The school-in-a-box becomes a classroom for 40 students. It has supplies such as blackboards, pencils, paper, scissors and exercise books that allow children to resume their classes in a temporary shelte
“We recognise the importance of getting children back to the classroom so they can move on and refocus on their studies,” said Major General Tim Gall, Commander Joint Forces New Zealand – which is working with UNICEF to deliver the education supplies.
Isikeli Oko from Tonga’s Ministry of Education, said: “We welcome these education supplies from UNICEF to support the students affected by this disaster.”
Cyclone Gita left a path of destruction across the Pacific island countries of Tonga and Fiji. On Tonga, winds of up to 125 miles per hours destroyed almost 2000 homes and flattened the parliament building.
Graham Kenna from Tonga’s National Emergency Management Office said: “It was a terrifying night.”
More than 4500 people were displaced from their homes and most of the country still had no electricity this week.

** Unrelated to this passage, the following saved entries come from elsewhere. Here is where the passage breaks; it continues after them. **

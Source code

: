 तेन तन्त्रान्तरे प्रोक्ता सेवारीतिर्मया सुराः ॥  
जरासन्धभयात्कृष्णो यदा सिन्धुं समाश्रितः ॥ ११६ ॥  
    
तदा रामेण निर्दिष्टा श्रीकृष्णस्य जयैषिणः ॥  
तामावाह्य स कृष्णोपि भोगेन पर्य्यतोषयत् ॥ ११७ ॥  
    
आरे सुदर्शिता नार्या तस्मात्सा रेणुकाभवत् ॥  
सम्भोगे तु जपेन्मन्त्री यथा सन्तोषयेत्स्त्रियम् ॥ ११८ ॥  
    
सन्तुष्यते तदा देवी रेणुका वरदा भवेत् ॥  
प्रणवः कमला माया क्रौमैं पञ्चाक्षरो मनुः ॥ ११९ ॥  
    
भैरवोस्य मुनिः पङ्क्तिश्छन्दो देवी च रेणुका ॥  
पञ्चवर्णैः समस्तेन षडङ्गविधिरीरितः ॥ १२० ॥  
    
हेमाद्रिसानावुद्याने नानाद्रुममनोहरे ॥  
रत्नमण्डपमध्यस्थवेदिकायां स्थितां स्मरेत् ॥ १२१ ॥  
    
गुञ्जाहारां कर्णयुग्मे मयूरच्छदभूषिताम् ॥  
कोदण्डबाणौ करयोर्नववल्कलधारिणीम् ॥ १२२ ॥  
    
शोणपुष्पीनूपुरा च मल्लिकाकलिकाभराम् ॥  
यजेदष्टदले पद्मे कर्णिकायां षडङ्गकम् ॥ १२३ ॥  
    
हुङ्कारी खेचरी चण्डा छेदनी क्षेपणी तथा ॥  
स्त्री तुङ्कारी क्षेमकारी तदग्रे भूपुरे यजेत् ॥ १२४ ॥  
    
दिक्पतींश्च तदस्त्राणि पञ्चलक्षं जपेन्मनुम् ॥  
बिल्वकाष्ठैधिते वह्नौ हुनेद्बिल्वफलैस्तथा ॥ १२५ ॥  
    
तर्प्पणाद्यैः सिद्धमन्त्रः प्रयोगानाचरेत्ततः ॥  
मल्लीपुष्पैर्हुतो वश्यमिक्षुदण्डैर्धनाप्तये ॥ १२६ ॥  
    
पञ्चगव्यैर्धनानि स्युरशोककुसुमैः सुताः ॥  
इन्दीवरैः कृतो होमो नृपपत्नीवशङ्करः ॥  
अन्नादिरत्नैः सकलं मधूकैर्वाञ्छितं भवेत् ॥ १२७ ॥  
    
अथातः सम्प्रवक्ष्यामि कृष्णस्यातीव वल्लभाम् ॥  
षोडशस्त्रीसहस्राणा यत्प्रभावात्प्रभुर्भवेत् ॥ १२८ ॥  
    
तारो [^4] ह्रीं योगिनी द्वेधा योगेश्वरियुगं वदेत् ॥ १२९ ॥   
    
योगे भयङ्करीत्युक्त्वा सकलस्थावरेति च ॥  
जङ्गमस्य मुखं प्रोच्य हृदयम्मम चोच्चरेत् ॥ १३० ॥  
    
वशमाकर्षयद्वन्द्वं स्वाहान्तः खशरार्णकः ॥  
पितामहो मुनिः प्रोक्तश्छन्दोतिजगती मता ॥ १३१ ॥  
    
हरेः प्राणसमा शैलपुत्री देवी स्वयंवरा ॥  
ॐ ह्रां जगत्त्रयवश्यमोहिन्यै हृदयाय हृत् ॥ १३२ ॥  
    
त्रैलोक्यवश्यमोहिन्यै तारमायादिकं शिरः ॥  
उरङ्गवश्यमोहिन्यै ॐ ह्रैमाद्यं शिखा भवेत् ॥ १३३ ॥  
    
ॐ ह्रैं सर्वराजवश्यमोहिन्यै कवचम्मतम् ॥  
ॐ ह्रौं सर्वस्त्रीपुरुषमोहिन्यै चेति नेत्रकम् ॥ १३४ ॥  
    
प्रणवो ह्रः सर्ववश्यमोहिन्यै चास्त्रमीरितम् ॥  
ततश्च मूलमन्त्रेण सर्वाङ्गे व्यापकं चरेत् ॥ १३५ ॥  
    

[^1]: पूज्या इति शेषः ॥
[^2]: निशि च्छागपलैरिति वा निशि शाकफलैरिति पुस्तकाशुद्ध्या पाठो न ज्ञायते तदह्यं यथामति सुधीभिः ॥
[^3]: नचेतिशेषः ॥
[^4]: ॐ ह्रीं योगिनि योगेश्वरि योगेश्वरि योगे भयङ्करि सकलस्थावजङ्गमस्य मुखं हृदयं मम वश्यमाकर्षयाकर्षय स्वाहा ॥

Mary Lynn Fonua of Matangi Tonga Online told Theirworld: “People are just picking themselves up. The water isn’t at full operation, the power is 80% down and roads are still blocked.
“There is a lot of damage to school roofs – but it’s not impossible to fix in the months ahead.”
For thousands of students, the wait to get back into school could be a long one.
ACTS Community School in Nuku’alofa is one example. It has lost its roof and most of the wall.
Its principal Kathryn Smith-Tupau said some schools planned to stayed closed for the rest of the term while rebuilding is done. But she feared others would not reopen.
She told the New Zealand website Stuff that few schools in Tonga used computers. So many records and documents will have been destroyed permanently by the cyclone.
She said that – together with the extensive repair work needed – would be “very, very demotivating for staff”.